### PROBLEM
Take from the listing each line that has the string "senv".

### PROVIDED ENTRIES
# # # # # # #

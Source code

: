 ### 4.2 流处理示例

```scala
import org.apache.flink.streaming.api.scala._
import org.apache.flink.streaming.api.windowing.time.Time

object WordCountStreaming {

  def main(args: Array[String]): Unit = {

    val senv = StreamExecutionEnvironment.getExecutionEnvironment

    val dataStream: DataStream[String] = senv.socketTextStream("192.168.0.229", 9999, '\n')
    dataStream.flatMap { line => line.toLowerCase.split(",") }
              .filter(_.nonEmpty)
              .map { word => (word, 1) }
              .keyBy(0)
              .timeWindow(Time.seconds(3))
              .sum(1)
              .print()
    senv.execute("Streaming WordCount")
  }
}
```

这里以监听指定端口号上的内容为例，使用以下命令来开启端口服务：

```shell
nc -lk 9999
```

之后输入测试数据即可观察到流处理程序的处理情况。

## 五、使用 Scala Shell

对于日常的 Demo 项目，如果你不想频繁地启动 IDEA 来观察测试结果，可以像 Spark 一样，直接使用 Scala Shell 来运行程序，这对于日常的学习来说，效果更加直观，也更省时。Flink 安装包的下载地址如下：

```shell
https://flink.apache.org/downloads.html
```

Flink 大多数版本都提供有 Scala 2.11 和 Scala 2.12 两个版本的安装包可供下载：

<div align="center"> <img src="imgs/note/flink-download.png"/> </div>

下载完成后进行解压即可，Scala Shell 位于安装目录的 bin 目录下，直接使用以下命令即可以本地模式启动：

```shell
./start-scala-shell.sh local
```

# # # # # # #

### SOLUTION BELOW
    val senv = StreamExecutionEnvironment.getExecutionEnvironment
    val dataStream: DataStream[String] = senv.socketTextStream("192.168.0.229", 9999, '\n')
    senv.execute("Streaming WordCount")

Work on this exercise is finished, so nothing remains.